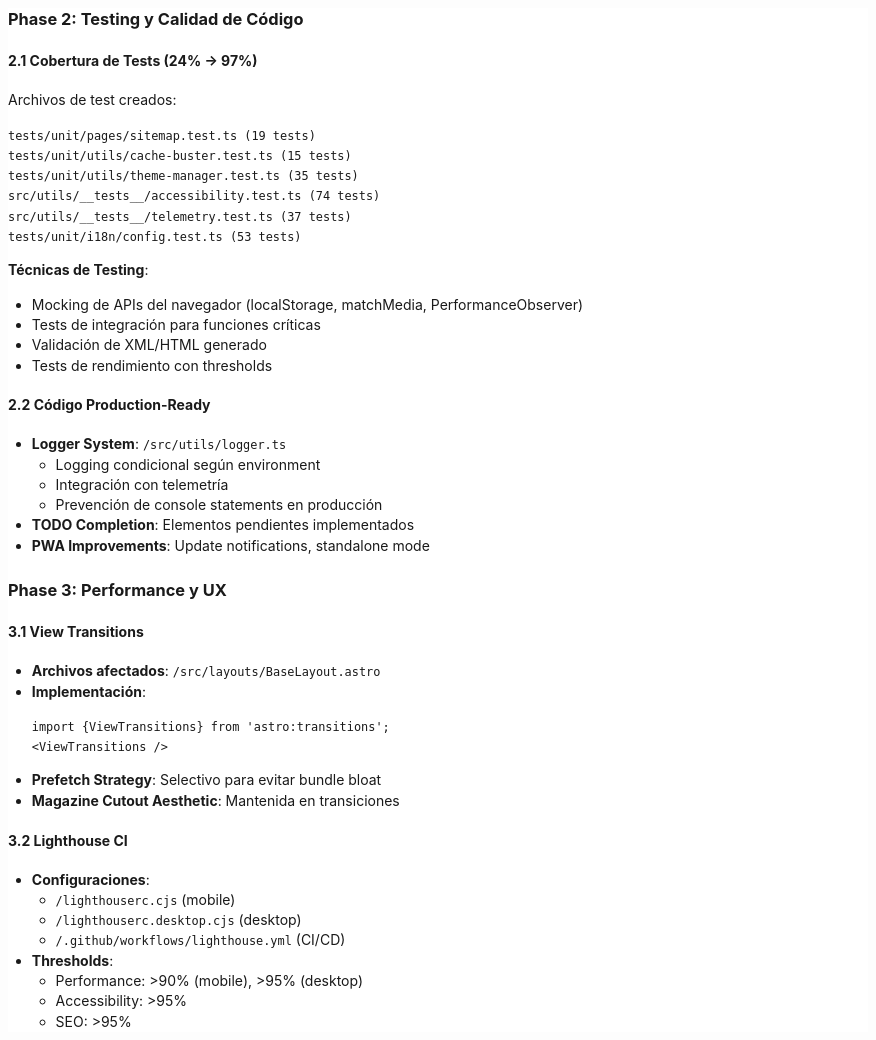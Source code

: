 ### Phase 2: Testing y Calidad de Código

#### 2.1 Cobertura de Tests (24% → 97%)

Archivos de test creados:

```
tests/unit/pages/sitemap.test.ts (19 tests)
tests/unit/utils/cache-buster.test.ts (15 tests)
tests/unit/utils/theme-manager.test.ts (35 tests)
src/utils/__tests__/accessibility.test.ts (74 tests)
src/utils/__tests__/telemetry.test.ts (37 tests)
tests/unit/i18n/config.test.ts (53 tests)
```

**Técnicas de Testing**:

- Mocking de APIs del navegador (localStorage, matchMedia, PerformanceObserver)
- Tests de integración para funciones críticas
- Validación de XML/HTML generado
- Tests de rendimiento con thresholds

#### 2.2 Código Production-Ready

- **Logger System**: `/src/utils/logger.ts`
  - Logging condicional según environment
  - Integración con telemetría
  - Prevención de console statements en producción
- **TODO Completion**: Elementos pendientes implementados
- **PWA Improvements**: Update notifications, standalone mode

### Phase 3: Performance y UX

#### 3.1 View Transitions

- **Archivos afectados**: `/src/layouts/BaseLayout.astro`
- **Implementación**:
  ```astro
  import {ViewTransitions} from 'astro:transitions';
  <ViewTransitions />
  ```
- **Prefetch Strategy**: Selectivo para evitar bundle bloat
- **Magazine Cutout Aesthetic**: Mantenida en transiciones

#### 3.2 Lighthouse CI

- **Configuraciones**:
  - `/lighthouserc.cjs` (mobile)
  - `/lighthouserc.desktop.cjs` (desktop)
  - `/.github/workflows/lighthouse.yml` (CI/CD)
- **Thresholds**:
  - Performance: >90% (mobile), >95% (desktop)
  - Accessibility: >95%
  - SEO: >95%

______

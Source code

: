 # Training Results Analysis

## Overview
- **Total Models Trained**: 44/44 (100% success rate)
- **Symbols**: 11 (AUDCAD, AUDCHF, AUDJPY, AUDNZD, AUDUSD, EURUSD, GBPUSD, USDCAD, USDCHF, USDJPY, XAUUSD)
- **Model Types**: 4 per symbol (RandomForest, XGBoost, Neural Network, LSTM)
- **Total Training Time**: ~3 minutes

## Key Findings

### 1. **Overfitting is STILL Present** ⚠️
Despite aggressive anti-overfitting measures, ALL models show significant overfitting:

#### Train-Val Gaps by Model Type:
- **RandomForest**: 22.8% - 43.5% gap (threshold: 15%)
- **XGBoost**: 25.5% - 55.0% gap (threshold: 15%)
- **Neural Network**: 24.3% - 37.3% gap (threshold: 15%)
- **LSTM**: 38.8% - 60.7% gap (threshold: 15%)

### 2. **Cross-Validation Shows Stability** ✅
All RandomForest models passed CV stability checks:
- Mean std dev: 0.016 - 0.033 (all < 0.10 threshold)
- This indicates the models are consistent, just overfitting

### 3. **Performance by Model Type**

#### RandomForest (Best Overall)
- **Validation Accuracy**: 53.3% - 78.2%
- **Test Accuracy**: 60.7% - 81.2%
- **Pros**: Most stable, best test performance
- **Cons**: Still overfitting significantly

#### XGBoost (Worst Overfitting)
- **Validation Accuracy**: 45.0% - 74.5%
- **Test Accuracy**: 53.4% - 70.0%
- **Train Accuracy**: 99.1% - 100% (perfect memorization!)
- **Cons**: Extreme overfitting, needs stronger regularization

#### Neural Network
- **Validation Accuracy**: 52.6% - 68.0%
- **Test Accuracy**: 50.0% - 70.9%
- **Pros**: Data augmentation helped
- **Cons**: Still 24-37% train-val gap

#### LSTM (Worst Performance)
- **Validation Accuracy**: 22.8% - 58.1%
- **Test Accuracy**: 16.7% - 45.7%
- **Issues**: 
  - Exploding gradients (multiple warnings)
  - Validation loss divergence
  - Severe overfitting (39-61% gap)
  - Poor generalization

______

Exercise goal:
Look above for the line with "#### 3.2 Lighthouse CI" and the line with "- SEO: >95%", and reproduce exactly those two lines plus every line between, nothing more.

Exercise output:
#### 3.2 Lighthouse CI

- **Configuraciones**:
  - `/lighthouserc.cjs` (mobile)
  - `/lighthouserc.desktop.cjs` (desktop)
  - `/.github/workflows/lighthouse.yml` (CI/CD)
- **Thresholds**:
  - Performance: >90% (mobile), >95% (desktop)
  - Accessibility: >95%
  - SEO: >95%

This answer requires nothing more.